Charm, niceness assessed.

Yesterday, as noted here, I was declared a lucky charm. Today, I returned to Milwaukee for round 3 of the U.S. Bank Championship--a PGA golf tournament, though it sounds like a lot of banks having a fight!--but things did not go so well. Cliff (Kresge, my nephew) was 5 over today and fell from 39th to 75th place. My claim to charm is destroyed. The saving grace was that Cliff made a phenomenal shot in front of the big crowd at the 18th hole. After having such a bad day overall, on the 18th hole, he made his second shot into a horribly deep sand trap clear across the green from the hole. I was sitting in the bleachers, and felt awful to see him preparing to shoot: only his head and shoulders were visible above the grassy overhanging fringe of the green. How bad do things have to be? He shoots, the ball kicks up out of the trap and onto the green, rolls the length of the green and into the hole! The crowd goes wild. It was a par 5 hole, so that was an eagle!
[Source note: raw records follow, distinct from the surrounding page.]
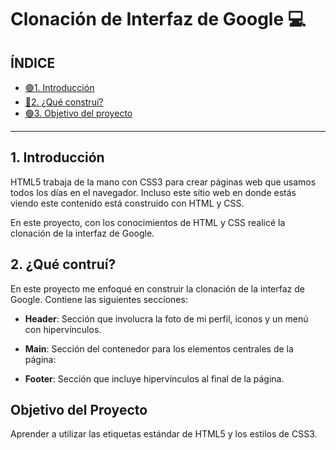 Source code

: # Clonación de Interfaz de Google 💻

## ÍNDICE

* [🟣1. Introducción](https://github.com/zamoranoross/clondegoogle/blob/main/README.md#1-introducci%C3%B3n)
* [🔵2. ¿Qué construí?](https://github.com/zamoranoross/clondegoogle/blob/main/README.md#2-qu%C3%A9-contru%C3%AD)
* [🟢3. Objetivo del proyecto](https://github.com/zamoranoross/clondegoogle/blob/main/README.md#objetivo-del-proyecto)

****

## 1. Introducción
HTML5 trabaja de la mano con CSS3 para crear páginas web que usamos todos los días en el navegador. Incluso este sitio web en donde estás viendo este contenido está construido con HTML y CSS.

En este proyecto, con los conocimientos de HTML y CSS realicé la clonación de la interfaz de Google.

## 2. ¿Qué contruí?
En este proyecto me enfoqué en construir la clonación de la interfaz de Google. Contiene las siguientes secciones:

* **Header**: Sección que involucra la foto de mi perfil, iconos y un menú con hipervínculos.

* **Main**: Sección del contenedor para los elementos centrales de la página: 

* **Footer**: Sección que incluye hipervínculos al final de la página.

## Objetivo del Proyecto
Aprender a utilizar las etiquetas estándar de HTML5 y los estilos de CSS3.
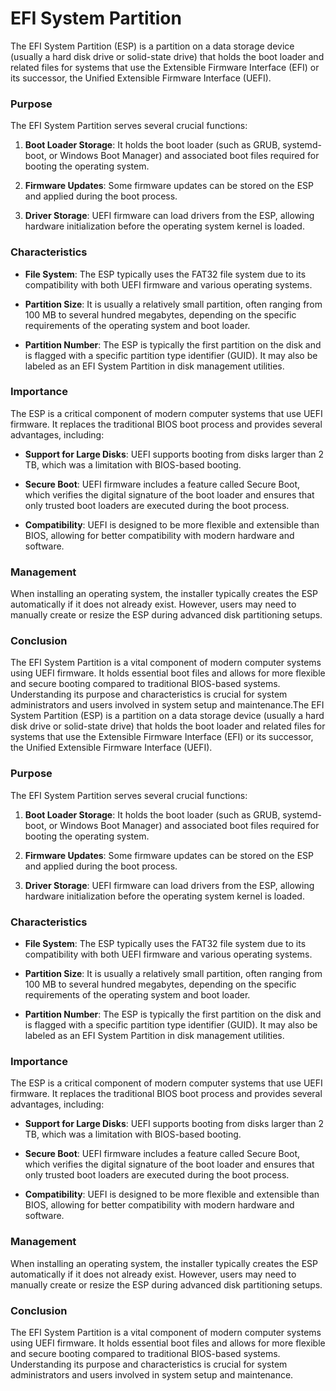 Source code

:# EFI System Partition

The EFI System Partition (ESP) is a partition on a data storage device (usually a hard disk drive or solid-state drive) that holds the boot loader and related files for systems that use the Extensible Firmware Interface (EFI) or its successor, the Unified Extensible Firmware Interface (UEFI).

### Purpose

The EFI System Partition serves several crucial functions:

1. **Boot Loader Storage**: It holds the boot loader (such as GRUB, systemd-boot, or Windows Boot Manager) and associated boot files required for booting the operating system.
  
2. **Firmware Updates**: Some firmware updates can be stored on the ESP and applied during the boot process.

3. **Driver Storage**: UEFI firmware can load drivers from the ESP, allowing hardware initialization before the operating system kernel is loaded.

### Characteristics

- **File System**: The ESP typically uses the FAT32 file system due to its compatibility with both UEFI firmware and various operating systems.
  
- **Partition Size**: It is usually a relatively small partition, often ranging from 100 MB to several hundred megabytes, depending on the specific requirements of the operating system and boot loader.

- **Partition Number**: The ESP is typically the first partition on the disk and is flagged with a specific partition type identifier (GUID). It may also be labeled as an EFI System Partition in disk management utilities.

### Importance

The ESP is a critical component of modern computer systems that use UEFI firmware. It replaces the traditional BIOS boot process and provides several advantages, including:

- **Support for Large Disks**: UEFI supports booting from disks larger than 2 TB, which was a limitation with BIOS-based booting.

- **Secure Boot**: UEFI firmware includes a feature called Secure Boot, which verifies the digital signature of the boot loader and ensures that only trusted boot loaders are executed during the boot process.

- **Compatibility**: UEFI is designed to be more flexible and extensible than BIOS, allowing for better compatibility with modern hardware and software.

### Management

When installing an operating system, the installer typically creates the ESP automatically if it does not already exist. However, users may need to manually create or resize the ESP during advanced disk partitioning setups.

### Conclusion

The EFI System Partition is a vital component of modern computer systems using UEFI firmware. It holds essential boot files and allows for more flexible and secure booting compared to traditional BIOS-based systems. Understanding its purpose and characteristics is crucial for system administrators and users involved in system setup and maintenance.The EFI System Partition (ESP) is a partition on a data storage device (usually a hard disk drive or solid-state drive) that holds the boot loader and related files for systems that use the Extensible Firmware Interface (EFI) or its successor, the Unified Extensible Firmware Interface (UEFI).

### Purpose

The EFI System Partition serves several crucial functions:

1. **Boot Loader Storage**: It holds the boot loader (such as GRUB, systemd-boot, or Windows Boot Manager) and associated boot files required for booting the operating system.
  
2. **Firmware Updates**: Some firmware updates can be stored on the ESP and applied during the boot process.

3. **Driver Storage**: UEFI firmware can load drivers from the ESP, allowing hardware initialization before the operating system kernel is loaded.

### Characteristics

- **File System**: The ESP typically uses the FAT32 file system due to its compatibility with both UEFI firmware and various operating systems.
  
- **Partition Size**: It is usually a relatively small partition, often ranging from 100 MB to several hundred megabytes, depending on the specific requirements of the operating system and boot loader.

- **Partition Number**: The ESP is typically the first partition on the disk and is flagged with a specific partition type identifier (GUID). It may also be labeled as an EFI System Partition in disk management utilities.

### Importance

The ESP is a critical component of modern computer systems that use UEFI firmware. It replaces the traditional BIOS boot process and provides several advantages, including:

- **Support for Large Disks**: UEFI supports booting from disks larger than 2 TB, which was a limitation with BIOS-based booting.

- **Secure Boot**: UEFI firmware includes a feature called Secure Boot, which verifies the digital signature of the boot loader and ensures that only trusted boot loaders are executed during the boot process.

- **Compatibility**: UEFI is designed to be more flexible and extensible than BIOS, allowing for better compatibility with modern hardware and software.

### Management

When installing an operating system, the installer typically creates the ESP automatically if it does not already exist. However, users may need to manually create or resize the ESP during advanced disk partitioning setups.

### Conclusion

The EFI System Partition is a vital component of modern computer systems using UEFI firmware. It holds essential boot files and allows for more flexible and secure booting compared to traditional BIOS-based systems. Understanding its purpose and characteristics is crucial for system administrators and users involved in system setup and maintenance.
I arrived at the golf course early today. With half an hour until tee time, I sat on a picnic bench to write some notes. One of the officials--one of the men who hold up the "quiet" signs when the golfers are shooting--comes over to me and says, "Ma'am, I'm sorry, you can't sit there." I see the bench is inside the rope, though the rope is on the ground at the moment, and it's quite close to the green. "Oh, I'm sorry," I say, embarrassed. "That's okay," he says in the extremely nice way people performing various functions around the golf course always have. People are so polite here. I'm an outsider observing the golf ethic: I have never played golf, and I am only interested in it because of my nephew. But I'm impressed by the super-niceness everyone embraces on the golf course during professional tournaments. People are quiet and maintain a thoroughly restrained manner. No one talks when the "quiet" sign is raised. In fact, there is only a little very quiet talking when you're allowed to talk. No one would ever do anything even close to, say, calling out "Miss!" when a player is shooting or laughing when a player misses an easy shot. It's just unthinkable. You never notice anyone rooting against someone. Even though it helps your guy when another guy misses a shot, you never hear the slightest indication of satisfaction. It hurts your guy when another guy makes a shot, and you never hear the slightest whisper of regret. Everyone claps when anyone makes a good shot. Go to a golf tournament, and even if you tend to think the golf manner is staid or repressed or geriatric or phony or whatever, you'll find yourself acting the same way too. You'll hold back when an official makes a little hand motion to signal that you need to wait for the players to cross one of the little bridges over a water hazard, and when the official motions to you that you may now cross the bridge, you'll say to him, "Thank you."